Two Ribbons

Jenny Hollingworth and Rosa Walton have spoken candidly about how the cracks in their lifelong friendship formed the basis of Two Ribbons, their new album as Let’s Eat Grandma. The pair have been close since they were small children, but while touring their second album together—2018’s I’m All Ears—they started to feel pulled in separate directions. Hollingworth, who also experienced a devastating loss when her boyfriend, musician Billy Clayton, passed away from a rare form of cancer in 2019, told The Guardian that she felt they were “fundamentally misunderstanding each other in some way.” Like the title song’s core image—of two fraying ribbons, distinct yet tied tightly together—they wrote the album’s songs separately, for the first time in their collaboration.

But despite this individual process, the result is their most cohesive project yet. They have evolved dramatically since they emerged in 2016 when they were still teenagers. Their debut, I, Gemini, was an intriguing, deliberate mishmash of grunge-y psychedelia and disarming nonsense rhymes, with their higher, softer voices leaning into each other in such a way that made them indistinguishable. On I’m All Ears, their sound took a more forceful shape through a collaboration with the producer SOPHIE, and they moved beyond oblique, nonsense lyricism towards a vivid impressionistic style.

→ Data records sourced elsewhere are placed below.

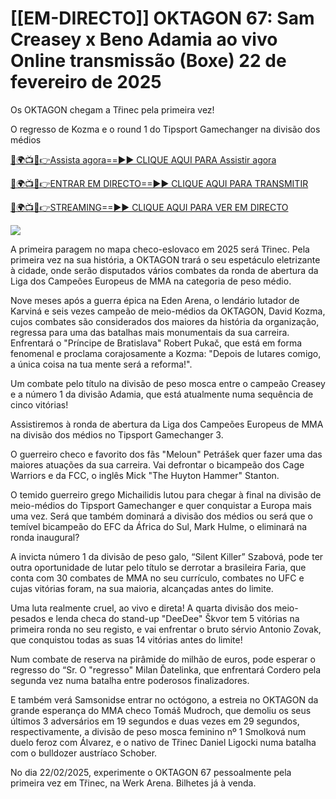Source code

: # [[EM-DIRECTO]] OKTAGON 67: Sam Creasey x Beno Adamia ao vivo Online transmissão (Boxe) 22 de fevereiro de 2025 #

Os OKTAGON chegam a Třinec pela primeira vez!

O regresso de Kozma e o round 1 do Tipsport Gamechanger na divisão dos médios

[🔴🌍📺📱👉Assista agora==►► CLIQUE AQUI PARA Assistir agora](https://t.co/yZeIHMQq4S)

[🔴🌍📺📱👉ENTRAR EM DIRECTO==►► CLIQUE AQUI PARA TRANSMITIR](https://t.co/yZeIHMQq4S)

[🔴🌍📺📱👉STREAMING==►► CLIQUE AQUI PARA VER EM DIRECTO](https://t.co/yZeIHMQq4S)

<a href="https://t.co/yZeIHMQq4S" rel="nofollow" data-target="animated-image.originalLink"><img src="https://camo.githubusercontent.com/1be82823e85778f8a57db5ea2a2e46822e8721e5be32dc31a466a7df3bb16d49/68747470733a2f2f636c6173736963616c7363686f6f6c6f6662616c6c65746c692e636f6d2f6e686b2f72676273727465672e676966" data-canonical-src="https://classicalschoolofballetli.com/nhk/rgbsrteg.gif" style="max-width: 100%; display: inline-block;" data-target="animated-image.originalImage"></a>

A primeira paragem no mapa checo-eslovaco em 2025 será Třinec. Pela primeira vez na sua história, a OKTAGON trará o seu espetáculo eletrizante à cidade, onde serão disputados vários combates da ronda de abertura da Liga dos Campeões Europeus de MMA na categoria de peso médio.

Nove meses após a guerra épica na Eden Arena, o lendário lutador de Karviná e seis vezes campeão de meio-médios da OKTAGON, David Kozma, cujos combates são considerados dos maiores da história da organização, regressa para uma das batalhas mais monumentais da sua carreira. Enfrentará o "Príncipe de Bratislava" Robert Pukač, que está em forma fenomenal e proclama corajosamente a Kozma: "Depois de lutares comigo, a única coisa na tua mente será a reforma!".

Um combate pelo título na divisão de peso mosca entre o campeão Creasey e a número 1 da divisão Adamia, que está atualmente numa sequência de cinco vitórias!

Assistiremos à ronda de abertura da Liga dos Campeões Europeus de MMA na divisão dos médios no Tipsport Gamechanger 3.

O guerreiro checo e favorito dos fãs "Meloun" Petrášek quer fazer uma das maiores atuações da sua carreira. Vai defrontar o bicampeão dos Cage Warriors e da FCC, o inglês Mick "The Huyton Hammer" Stanton.

O temido guerreiro grego Michailidis lutou para chegar à final na divisão de meio-médios do Tipsport Gamechanger e quer conquistar a Europa mais uma vez. Será que também dominará a divisão dos médios ou será que o temível bicampeão do EFC da África do Sul, Mark Hulme, o eliminará na ronda inaugural?

A invicta número 1 da divisão de peso galo, “Silent Killer” Szabová, pode ter outra oportunidade de lutar pelo título se derrotar a brasileira Faria, que conta com 30 combates de MMA no seu currículo, combates no UFC e cujas vitórias foram, na sua maioria, alcançadas antes do limite.

Uma luta realmente cruel, ao vivo e direta! A quarta divisão dos meio-pesados ​​e lenda checa do stand-up "DeeDee" Škvor tem 5 vitórias na primeira ronda no seu registo, e vai enfrentar o bruto sérvio Antonio Zovak, que conquistou todas as suas 14 vitórias antes do limite!

Num combate de reserva na pirâmide do milhão de euros, pode esperar o regresso do “Sr. O "regresso" Milan Ďatelinka, que enfrentará Cordero pela segunda vez numa batalha entre poderosos finalizadores.

E também verá Samsonidse entrar no octógono, a estreia no OKTAGON da grande esperança do MMA checo Tomáš Mudroch, que demoliu os seus últimos 3 adversários em 19 segundos e duas vezes em 29 segundos, respectivamente, a divisão de peso mosca feminino nº 1 Smolková num duelo feroz com Álvarez, e o nativo de Třinec Daniel Ligocki numa batalha com o bulldozer austríaco Schober.

No dia 22/02/2025, experimente o OKTAGON 67 pessoalmente pela primeira vez em Třinec, na Werk Arena. Bilhetes já à venda.

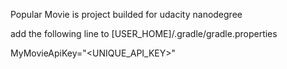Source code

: Popular Movie is project builded for udacity nanodegree

add the following line to [USER_HOME]/.gradle/gradle.properties

MyMovieApiKey="<UNIQUE_API_KEY>"
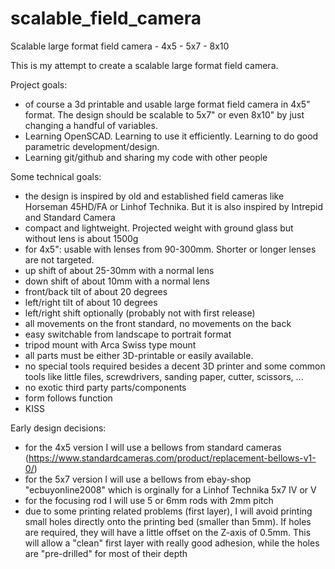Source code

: # scalable_field_camera
Scalable large format field camera - 4x5 - 5x7 - 8x10

This is my attempt to create a scalable large format field camera.

Project goals:
- of course a 3d printable and usable large format field camera in 4x5" format. The design should be scalable to 5x7" or even 8x10" by just changing a handful of variables.
- Learning OpenSCAD. Learning to use it efficiently. Learning to do good parametric development/design.
- Learning git/github and sharing my code with other people

Some technical goals:
- the design is inspired by old and established field cameras like Horseman 45HD/FA or Linhof Technika. But it is also inspired by Intrepid and Standard Camera
- compact and lightweight. Projected weight with ground glass but without lens is about 1500g
- for 4x5": usable with lenses from 90-300mm. Shorter or longer lenses are not targeted.
- up shift of about 25-30mm with a normal lens
- down shift of about 10mm with a normal lens
- front/back tilt of about 20 degrees
- left/right tilt of about 10 degrees
- left/right shift optionally (probably not with first release)
- all movements on the front standard, no movements on the back
- easy switchable from landscape to portrait format
- tripod mount with Arca Swiss type mount
- all parts must be either 3D-printable or easily available. 
- no special tools required besides a decent 3D printer and some common tools like little files, screwdrivers, sanding paper, cutter, scissors, ...
- no exotic third party parts/components 
- form follows function
- KISS 

Early design decisions:
- for the 4x5 version I will use a bellows from standard cameras (https://www.standardcameras.com/product/replacement-bellows-v1-0/)
- for the 5x7 version I will use a bellows from ebay-shop "ecbuyonline2008" which is orginally for a Linhof Technika 5x7 IV or V
- for the focusing rod I will use 5 or 6mm rods with 2mm pitch
- due to some printing related problems (first layer), I will avoid printing small holes directly onto the printing bed (smaller than 5mm). If holes are required, they will have a little offset on the Z-axis of 0.5mm. This will allow a "clean" first layer with really good adhesion, while the holes are "pre-drilled" for most of their depth

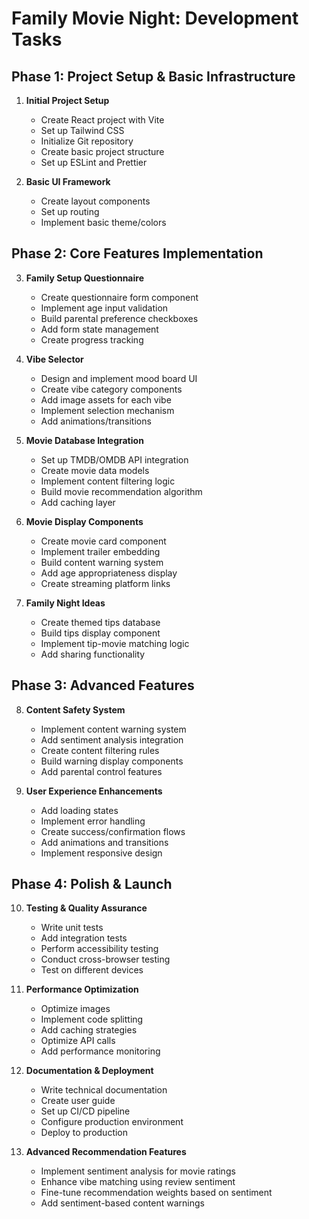 # Family Movie Night: Development Tasks

## Phase 1: Project Setup & Basic Infrastructure

1. **Initial Project Setup**
   - Create React project with Vite
   - Set up Tailwind CSS
   - Initialize Git repository
   - Create basic project structure
   - Set up ESLint and Prettier

2. **Basic UI Framework**
   - Create layout components
   - Set up routing
   - Implement basic theme/colors

## Phase 2: Core Features Implementation

3. **Family Setup Questionnaire**
   - Create questionnaire form component
   - Implement age input validation
   - Build parental preference checkboxes
   - Add form state management
   - Create progress tracking

4. **Vibe Selector**
   - Design and implement mood board UI
   - Create vibe category components
   - Add image assets for each vibe
   - Implement selection mechanism
   - Add animations/transitions

5. **Movie Database Integration**
   - Set up TMDB/OMDB API integration
   - Create movie data models
   - Implement content filtering logic
   - Build movie recommendation algorithm
   - Add caching layer

6. **Movie Display Components**
   - Create movie card component
   - Implement trailer embedding
   - Build content warning system
   - Add age appropriateness display
   - Create streaming platform links

7. **Family Night Ideas**
   - Create themed tips database
   - Build tips display component
   - Implement tip-movie matching logic
   - Add sharing functionality

## Phase 3: Advanced Features

8. **Content Safety System**
   - Implement content warning system
   - Add sentiment analysis integration
   - Create content filtering rules
   - Build warning display components
   - Add parental control features

9. **User Experience Enhancements**
   - Add loading states
   - Implement error handling
   - Create success/confirmation flows
   - Add animations and transitions
   - Implement responsive design

## Phase 4: Polish & Launch

10. **Testing & Quality Assurance**
    - Write unit tests
    - Add integration tests
    - Perform accessibility testing
    - Conduct cross-browser testing
    - Test on different devices

11. **Performance Optimization**
    - Optimize images
    - Implement code splitting
    - Add caching strategies
    - Optimize API calls
    - Add performance monitoring

12. **Documentation & Deployment**
    - Write technical documentation
    - Create user guide
    - Set up CI/CD pipeline
    - Configure production environment
    - Deploy to production 

13. **Advanced Recommendation Features**
    - Implement sentiment analysis for movie ratings
    - Enhance vibe matching using review sentiment
    - Fine-tune recommendation weights based on sentiment
    - Add sentiment-based content warnings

Two Ribbons retains all of the light-hearted surreality that made their first two records so bewitching, but out of necessity, the songwriting is braver. This is not an “ordinary pain,” as Walton sings bitterly on the dramatic ballad “Insect Loop,” but a feeling of being yanked apart. Even when the album is ostensibly upbeat, there’s angst between the synth stabs; on “Levitation,” Walton sings of breaking down in the bathroom, then going out dancing to forget about her “catastrophic Saturday” in a frank, diaristic style that avoids the cliché of simple misery. On the glimmering, joyful crush song “Hall of Mirrors,” there are gloomy images that linger: shivering on the London Overground, writing secrets on bathroom walls, watching the rain in an airport boarding lounge.

The record is punctuated by similar mentions of movement, transition, and turbulent weather. Walton opens the gently rolling, new age song “Sunday” with the declaration, “We took the long way ’round the mountain” before depicting an epic journey under moonbeams and an endless sky, only to discover that she feels further away than ever from her traveling partner. On the spare, guitar-driven title track, Hollingworth delicately compares the movement of relationships in her life to the “the rains that come down in October.” Like these rains, and the fields and rivers that dominate the visual landscape of this album, there’s nothing more natural than the inevitable ebb and flow of people in and out of our lives.